Magnetic Resonance Fingerprinting for Preoperative Meningioma Consistency Prediction

Published:November 05, 2021DOI:

      Rationale and Objectives

      Preoperative meningioma consistency prediction is highly beneficial for surgical planning and prognostication. We aimed to use magnetic resonance fingerprinting (MRF)-derived T1 and T2 values to preoperatively predict meningioma consistency.

      Materials and Methods

      A total of 51 patients with meningiomas were enrolled in this study. MRF, T1-weighted imaging, T2-weighted imaging, and diffusion-weighted imaging were performed in all patients before surgery using a 3T MRI scanner. MRF-derived T1 and T2 values, T1-weightd and T2-weighted signal intensities, as well as apparent diffusion coefficient value yield from diffusion-weighted imaging were compared between the soft, moderate and hard meningiomas. Receiver operating characteristic curve analyses were used to determine the diagnostic performance of T1, T2 value, and a combination of T1 and T2 values.
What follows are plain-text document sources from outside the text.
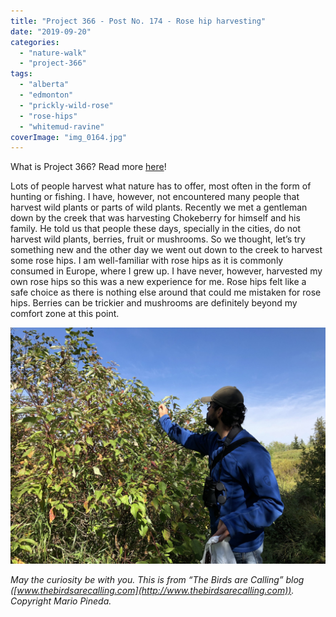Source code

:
 ```yaml
---
title: "Project 366 - Post No. 174 - Rose hip harvesting"
date: "2019-09-20"
categories: 
  - "nature-walk"
  - "project-366"
tags: 
  - "alberta"
  - "edmonton"
  - "prickly-wild-rose"
  - "rose-hips"
  - "whitemud-ravine"
coverImage: "img_0164.jpg"
---
```


What is Project 366? Read more [here](https://thebirdsarecalling.com/2019/03/29/project-366/)!

Lots of people harvest what nature has to offer, most often in the form of hunting or fishing. I have, however, not encountered many people that harvest wild plants or parts of wild plants. Recently we met a gentleman down by the creek that was harvesting Chokeberry for himself and his family. He told us that people these days, specially in the cities, do not harvest wild plants, berries, fruit or mushrooms. So we thought, let’s try something new and the other day we went out down to the creek to harvest some rose hips. I am well-familiar with rose hips as it is commonly consumed in Europe, where I grew up. I have never, however, harvested my own rose hips so this was a new experience for me. Rose hips felt like a safe choice as there is nothing else around that could me mistaken for rose hips. Berries can be trickier and mushrooms are definitely beyond my comfort zone at this point.

![](images/img_0164.jpg)

_May the curiosity be with you. This is from “The Birds are Calling” blog ([www.thebirdsarecalling.com](http://www.thebirdsarecalling.com)). Copyright Mario Pineda._
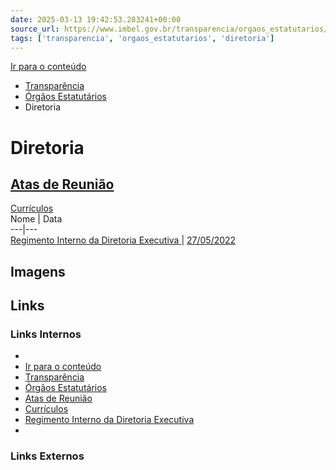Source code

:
 ```yaml
---
date: 2025-03-13 19:42:53.283241+00:00
source_url: https://www.imbel.gov.br/transparencia/orgaos_estatutarios/diretoria
tags: ['transparencia', 'orgaos_estatutarios', 'diretoria']
---
```


[](https://www.imbel.gov.br/transparencia/orgaos_estatutarios/diretoria)
[Ir para o conteúdo](https://www.imbel.gov.br/transparencia/orgaos_estatutarios/diretoria#conteudo)
  * [ Transparência](https://www.imbel.gov.br/transparencia)
  * [ Órgãos Estatutários](https://www.imbel.gov.br/transparencia/orgaos_estatutarios)
  * Diretoria


# Diretoria
[ Atas de Reunião](https://www.imbel.gov.br/transparencia/orgaos_estatutarios/diretoria/atas_de_reuniao)  
---  
[ Currículos](https://www.imbel.gov.br/transparencia/orgaos_estatutarios/diretoria/curriculos)  
Nome | Data  
---|---  
[ Regimento Interno da Diretoria Executiva ](https://www.imbel.gov.br/storage/transparencia/1690889667.pdf) | [27/05/2022](https://www.imbel.gov.br/storage/transparencia/1690889667.pdf)  
[ ](https://www.imbel.gov.br/transparencia/orgaos_estatutarios/diretoria#home)


## Imagens



## Links

### Links Internos

- [](https://www.imbel.gov.br/transparencia/orgaos_estatutarios/diretoria)
- [Ir para o conteúdo](https://www.imbel.gov.br/transparencia/orgaos_estatutarios/diretoria#conteudo)
- [Transparência](https://www.imbel.gov.br/transparencia)
- [Órgãos Estatutários](https://www.imbel.gov.br/transparencia/orgaos_estatutarios)
- [Atas de Reunião](https://www.imbel.gov.br/transparencia/orgaos_estatutarios/diretoria/atas_de_reuniao)
- [Currículos](https://www.imbel.gov.br/transparencia/orgaos_estatutarios/diretoria/curriculos)
- [Regimento Interno da Diretoria Executiva](https://www.imbel.gov.br/storage/transparencia/1690889667.pdf)
- [](https://www.imbel.gov.br/transparencia/orgaos_estatutarios/diretoria#home)

### Links Externos


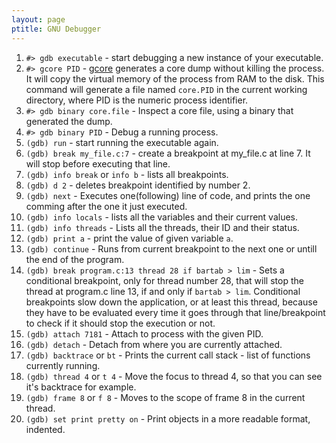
 ```yaml
---
layout: page
ptitle: GNU Debugger
---
```


1. `#> gdb executable` - start debugging a new instance of your executable.
1. `#> gcore PID` - [gcore](http://man7.org/linux/man-pages/man1/gcore.1.html) generates a core dump without killing the process. It will copy the virtual memory of the process from RAM to the disk. This command will generate a file named `core.PID` in the current working directory, where PID is the numeric process identifier.
1. `#> gdb binary core.file` - Inspect a core file, using a binary that generated the dump.
1. `#> gdb binary PID` - Debug a running process.
2. `(gdb) run` - start running the executable again.
3. `(gdb) break my_file.c:7` - create a breakpoint at my_file.c at line 7. It will stop before executing that line.
4. `(gdb) info break` or `info b` - lists all breakpoints.
5. `(gdb) d 2` - deletes breakpoint identified by number 2.
6. `(gdb) next` - Executes one(following) line of code, and prints the one comming after the one it just executed.
7. `(gdb) info locals` - lists all the variables and their current values.
8. `(gdb) info threads` - Lists all the threads, their ID and their status.
9. `(gdb) print a` - print the value of given variable `a`.
10. `(gdb) continue` - Runs from current breakpoint to the next one or untill the end of the program.
11. `(gdb) break program.c:13 thread 28 if bartab > lim` - Sets a conditional breakpoint, only for thread number 28, that will stop the thread at program.c line 13, if and only if `bartab > lim`. Conditional breakpoints slow down the application, or at least this thread, because they have to be evaluated every time it goes through that line/breakpoint to check if it should stop the execution or not.
12. `(gdb) attach 7181` - Attach to process with the given PID.
13. `(gdb) detach` - Detach from where you are currently attached.
14. `(gdb) backtrace` or `bt` - Prints the current call stack - list of functions currently running.
15. `(gdb) thread 4` or `t 4` - Move the focus to thread 4, so that you can see it's backtrace for example.
16. `(gdb) frame 8` or `f 8` - Moves to the scope of frame 8 in the current thread.
17. `(gdb) set print pretty on` - Print objects in a more readable format, indented.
      After Bonferroni corrections, quantitative T1 and T2 values yielded from MRF were significantly different between the soft, moderate and hard meningiomas (all p < 0.05). T2 signal intensity was significantly different between the soft and hard, soft and moderate meningiomas (both p < 0.05), whereas was not significantly different between the moderate and hard meningiomas. However, T1 signal intensity and apparent diffusion coefficient value had no significant differences between the soft, moderate and hard meningiomas (all p > 0.05). The combination of T1 and T2 values had greater areas under receiver operating characteristic curve curves compared to individual T1 or T2 value.


      MRF may help to preoperatively differentiate between the soft, moderate and hard meningiomas and may be useful in guiding the surgical planning.

      Key Words


      AUC (area under the ROC curve), ADC (apparent diffusion coefficient), DWI (diffusion-weighted imaging), FOV (field of view), ICC (intraclass correlation coefficient), MRE (magnetic resonance elastography), MRF (magnetic resonance fingerprinting), MRI (magnetic resonance imaging), ROC (receiver operating characteristic curve), ROI (region of interest), TE (echo time), TR (repetition time), T1WI (T1-weighted imaging), T2WI (T2-weighted imaging), WHO (World Health Organization)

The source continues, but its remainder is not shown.